Initrd and Initramfs
Initrd and Initramfs
The Linux® initial RAM disk (initrd) is a temporary root file system that is mounted during system boot to support the two-state boot process. The initrd contains various executables and drivers that permit the real root file system to be mounted, after which the initrd RAM disk is unmounted and its memory freed. In many embedded Linux systems, the initrd is the final root file system. This article explores the initial RAM disk for Linux 2.6, including its creation and use in the Linux kernel.
What’s an initial RAM disk?
The initial RAM disk (initrd) is an initial root file system that is mounted prior to when the real root file system is available. The initrd is bound to the kernel and loaded as part of the kernel boot procedure. The kernel then mounts this initrd as part of the two-stage boot process to load the modules to make the real file systems available and get at the real root file system.

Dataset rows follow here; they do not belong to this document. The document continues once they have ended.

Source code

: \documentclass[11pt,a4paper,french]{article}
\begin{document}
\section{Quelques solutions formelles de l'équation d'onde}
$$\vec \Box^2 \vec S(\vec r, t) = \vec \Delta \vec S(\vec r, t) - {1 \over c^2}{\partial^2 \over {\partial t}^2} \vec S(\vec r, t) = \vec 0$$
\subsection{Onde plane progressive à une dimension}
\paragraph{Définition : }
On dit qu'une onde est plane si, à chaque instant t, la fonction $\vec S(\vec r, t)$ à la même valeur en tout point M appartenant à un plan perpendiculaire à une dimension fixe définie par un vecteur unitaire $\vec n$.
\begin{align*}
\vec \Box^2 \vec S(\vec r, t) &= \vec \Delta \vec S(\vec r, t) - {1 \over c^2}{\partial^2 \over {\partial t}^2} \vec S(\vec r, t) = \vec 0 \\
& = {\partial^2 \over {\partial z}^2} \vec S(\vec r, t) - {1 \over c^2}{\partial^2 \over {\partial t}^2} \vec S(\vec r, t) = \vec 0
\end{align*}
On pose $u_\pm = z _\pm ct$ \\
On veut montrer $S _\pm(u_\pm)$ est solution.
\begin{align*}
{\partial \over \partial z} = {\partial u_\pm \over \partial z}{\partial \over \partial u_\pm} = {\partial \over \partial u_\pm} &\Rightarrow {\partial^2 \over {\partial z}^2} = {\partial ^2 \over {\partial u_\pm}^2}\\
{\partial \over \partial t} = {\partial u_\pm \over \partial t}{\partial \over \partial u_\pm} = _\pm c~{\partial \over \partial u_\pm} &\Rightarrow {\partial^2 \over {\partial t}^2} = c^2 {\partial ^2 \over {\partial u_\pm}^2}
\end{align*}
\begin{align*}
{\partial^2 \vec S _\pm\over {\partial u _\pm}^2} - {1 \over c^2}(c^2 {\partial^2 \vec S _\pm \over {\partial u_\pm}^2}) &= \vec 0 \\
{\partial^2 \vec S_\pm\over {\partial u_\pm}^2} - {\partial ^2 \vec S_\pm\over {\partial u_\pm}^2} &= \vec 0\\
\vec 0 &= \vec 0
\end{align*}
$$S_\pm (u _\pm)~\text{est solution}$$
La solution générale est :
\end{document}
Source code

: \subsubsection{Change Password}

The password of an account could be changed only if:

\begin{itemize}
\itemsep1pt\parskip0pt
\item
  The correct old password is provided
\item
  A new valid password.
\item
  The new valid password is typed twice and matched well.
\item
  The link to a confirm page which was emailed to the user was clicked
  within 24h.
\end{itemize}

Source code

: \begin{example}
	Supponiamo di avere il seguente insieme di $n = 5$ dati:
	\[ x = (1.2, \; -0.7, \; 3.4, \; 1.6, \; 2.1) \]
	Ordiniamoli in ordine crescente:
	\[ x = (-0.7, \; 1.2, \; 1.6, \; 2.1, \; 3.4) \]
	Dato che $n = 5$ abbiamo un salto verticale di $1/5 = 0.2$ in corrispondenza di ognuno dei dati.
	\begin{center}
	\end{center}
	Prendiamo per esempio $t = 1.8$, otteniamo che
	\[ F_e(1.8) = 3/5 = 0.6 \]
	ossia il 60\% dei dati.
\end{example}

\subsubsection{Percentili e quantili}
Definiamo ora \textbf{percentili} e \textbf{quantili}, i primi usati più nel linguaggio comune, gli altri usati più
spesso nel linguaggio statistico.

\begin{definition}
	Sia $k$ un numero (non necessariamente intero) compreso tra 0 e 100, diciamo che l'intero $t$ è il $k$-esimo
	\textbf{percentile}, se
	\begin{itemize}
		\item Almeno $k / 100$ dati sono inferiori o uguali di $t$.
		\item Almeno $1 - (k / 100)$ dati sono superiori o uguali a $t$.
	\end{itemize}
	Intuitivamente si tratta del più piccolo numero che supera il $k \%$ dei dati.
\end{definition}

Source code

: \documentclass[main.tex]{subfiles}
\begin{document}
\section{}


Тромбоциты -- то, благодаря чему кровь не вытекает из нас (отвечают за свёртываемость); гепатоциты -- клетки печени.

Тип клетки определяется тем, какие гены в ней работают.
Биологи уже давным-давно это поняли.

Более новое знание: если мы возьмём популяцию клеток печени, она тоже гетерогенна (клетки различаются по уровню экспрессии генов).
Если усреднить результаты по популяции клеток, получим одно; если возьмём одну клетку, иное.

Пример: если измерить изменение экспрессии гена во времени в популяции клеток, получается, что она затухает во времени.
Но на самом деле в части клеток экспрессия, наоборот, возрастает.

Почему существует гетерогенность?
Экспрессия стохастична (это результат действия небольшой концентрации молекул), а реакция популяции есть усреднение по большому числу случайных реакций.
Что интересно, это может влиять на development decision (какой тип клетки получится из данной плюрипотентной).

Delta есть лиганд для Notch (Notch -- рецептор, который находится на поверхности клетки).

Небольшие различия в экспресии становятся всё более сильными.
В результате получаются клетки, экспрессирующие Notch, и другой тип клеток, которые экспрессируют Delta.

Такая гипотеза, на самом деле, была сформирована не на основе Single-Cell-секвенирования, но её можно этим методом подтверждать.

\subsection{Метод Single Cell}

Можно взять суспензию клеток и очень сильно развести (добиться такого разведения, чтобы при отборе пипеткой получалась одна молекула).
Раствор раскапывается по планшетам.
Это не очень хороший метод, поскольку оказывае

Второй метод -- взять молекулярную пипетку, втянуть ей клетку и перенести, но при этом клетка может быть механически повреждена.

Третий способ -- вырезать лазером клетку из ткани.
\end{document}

The initrd contains a minimal set of directories and executables to achieve this, such as the
insmod tool to install kernel modules into the kernel.
In the case of desktop or server Linux systems, the initrd is a transient file system. Its lifetime is short, only serving as a bridge to the real root file system. In embedded systems with no mutable storage, the initrd is the permanent root file system. This article explores both of these contexts.
Anatomy of the initrd
The initrd image contains the necessary executables and system files to support the second-stage boot of a Linux system.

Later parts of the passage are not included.